Busch avoided two potential pitfalls Sunday in finishing a scrambling 10th in the Checker Auto Parts 500 at Phoenix International Raceway. He avoided a Jamie McMurray spinout on Lap 128, stopping his No. 97 Ford just before the rear hit the wall. Then on Lap 222, he was able to amble down pit road despite running out of gas. Busch fell back into the low 20s each time but had enough time to recover as crew chief Jimmy Fennig attempted to calm him.
Busch was much more composed afterward when it became apparent he remained atop the standings.
"To race 26 (regular-season) races in a calm, cool position and gain points to position ourselves for the Chase for the Cup was what we intended," Busch said. "Now we have to race these 10 races, no matter what they're worth, whether they're 1,000 miles or a 100-mile race, we continue to strive forward and overcome anything that comes our way. And now we've only got two races to go."

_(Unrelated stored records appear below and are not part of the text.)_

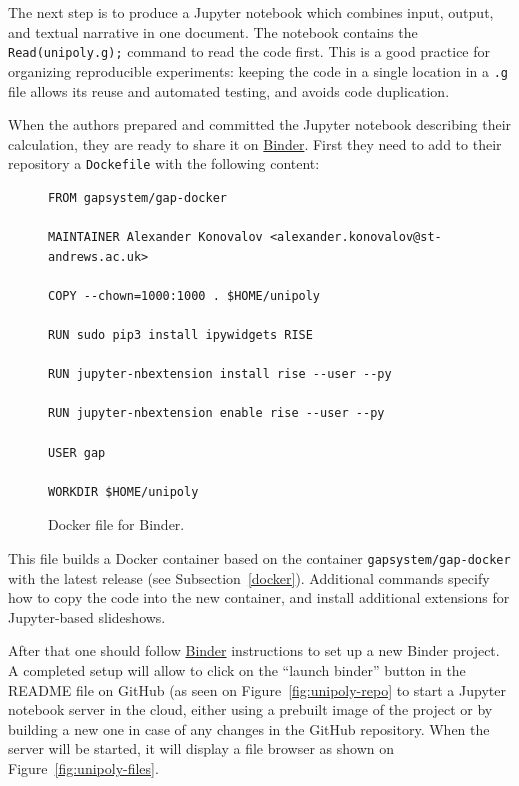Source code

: The next step is to produce a Jupyter notebook which combines input,
output, and textual narrative in one document. The notebook contains
the {\tt Read(unipoly.g);} command to read the code first. This is
a good practice for organizing reproducible experiments: keeping the
code in a single location in a {\tt .g} file allows its reuse and
automated testing, and avoids code duplication. 

When the authors prepared and committed the Jupyter notebook describing
their calculation, they are ready to share it on
\href{https://mybinder.org/}{Binder}. First they need to add 
to their repository a {\tt Dockefile} with the following content:

\begin{figure}[!ht]
\begin{mdframed}
    \centering
    {\Small
\begin{verbatim}
FROM gapsystem/gap-docker

MAINTAINER Alexander Konovalov <alexander.konovalov@st-andrews.ac.uk>

COPY --chown=1000:1000 . $HOME/unipoly

RUN sudo pip3 install ipywidgets RISE

RUN jupyter-nbextension install rise --user --py

RUN jupyter-nbextension enable rise --user --py

USER gap

WORKDIR $HOME/unipoly
\end{verbatim}
    }
\end{mdframed}
    \caption{Docker file for Binder.}
    \label{fig:pkgman-sample}
\end{figure}

This file builds a Docker container based on the container {\tt gapsystem/gap-docker}
with the latest \GAP release
(see Subsection~\ref{docker}). Additional commands specify how to copy the code into
the new container, and install additional extensions for Jupyter-based slideshows.

After that one should follow \href{https://mybinder.org/}{Binder} instructions to
set up a new Binder project. A completed setup will allow to click on the ``launch binder''
button in the README file on GitHub (as seen on Figure~\ref{fig:unipoly-repo}
to start a Jupyter notebook server in the cloud,
either using a prebuilt image of the project or by building a new one in case of any
changes in the GitHub repository. When the server will be started, it will display
a file browser as shown on Figure~\ref{fig:unipoly-files}.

Jeff Gordon began Sunday 72 points behind Busch and pulled within 41 after finishing third.
"We don't mind chipping away at it," Gordon said. "The final outcome is what we're looking for in Homestead. It's tough. I've been in positions where we've been out front pulling away and you just see it being knocked away.

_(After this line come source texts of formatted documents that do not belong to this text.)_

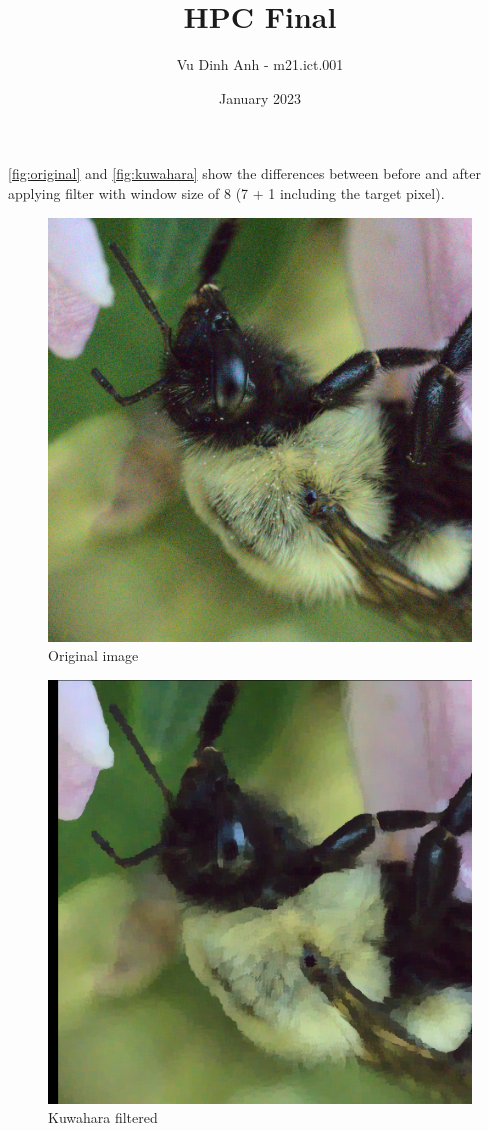 \documentclass{article}
\title{HPC Final}
\author{Vu Dinh Anh - m21.ict.001 }
\date{January 2023}
\begin{document}
\maketitle

\autoref{fig:original} and \autoref{fig:kuwahara} show the differences between before and after applying filter with window size of 8 (7 + 1 including the target pixel).

\begin{figure}[htbp]
    \centering
    \includegraphics[scale=0.2]{in.png}
    \caption{Original image}
    \label{fig:original}
\end{figure}

\begin{figure}[htbp]
    \centering
    \includegraphics[scale=0.2]{out.png}
    \caption{Kuwahara filtered}
    \label{fig:kuwahara}
\end{figure}
\end{document}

"(Sunday) was a "must finish ahead of those guys' day. We came in saying we have to win. But we finished third and we made gains. It was a good day for us. Anything you can do to break the momentum of the guys in front of you is what you want to do."
Gordon said he expects the high-pitched intensity that spiked the race Sunday to continue through the final two, at least from Dale Earnhardt Jr. (47 points back) and Jimmie Johnson (48).

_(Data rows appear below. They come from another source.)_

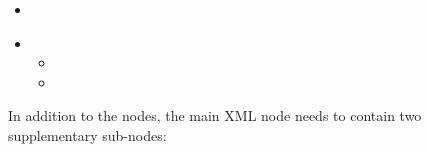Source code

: %
\attrIntro

\begin{itemize}
  \itemsep0em
  \item \nameDescription
\end{itemize}


\begin{itemize}
    \item \variableChildrenIntro
    \begin{itemize}
      \item \distributionDescription
      \item \functionDescription
    \end{itemize}
\end{itemize}

In addition to the  nodes, the main XML node
 needs to contain two supplementary sub-nodes:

"On one hand, you've got guys who've got to be careful," he said. "I kind of like the position I'm in right now because (Busch) has to be more cautious than I do. So it's not a bad position to be in. But just like when we led up to Richmond getting into the Chase, it gets intense. Anybody who has a shot at it is going to be on edge and feel more pressure. They're going to be driving aggressive or they're going to be thinking about it too much and make a mistake."
PAY UP: It's easy to be gutsy with the boss when you have just won your first Champ Car title. Tampa resident Sebastien Bourdais had a little fun at team co-owner Paul Newman's expense at a news conference Sunday after his title-clinching win in Mexico City.
"Sebastien was quick from the very beginning, but more than that he gave really marvelous feedback to the crew," said Newman, who co-owns a race team with Carl Haas. "It was pretty quickly decided that he would drive for us if the pay was right. It was. And it's going to get better."
"I don't know. We're going to have to talk about that," Bourdais said, smiling.
PRIVACY: Earnhardt has few private moments outside of his hauler on race weekends, but the lack of crowd control at Phoenix prompted him to use one of his late father's tricks in protest.
Earnhardt trudged from his hauler after the final practice on Saturday, through a throng of fans poised unusually close to team work space and sat on the steps of NASCAR's officials trailer to conduct an autograph session.
The theory: If his team cannot work in its work space, neither will NASCAR.
SPARK PLUGS: Sunday's green-white-checker finish in Phoenix was the second since NASCAR implemented this system midseason. Gordon won in a three-lap shootout at the Brickyard 400. ... Busch is the only driver to manage a top 10 in seven of eight playoff races.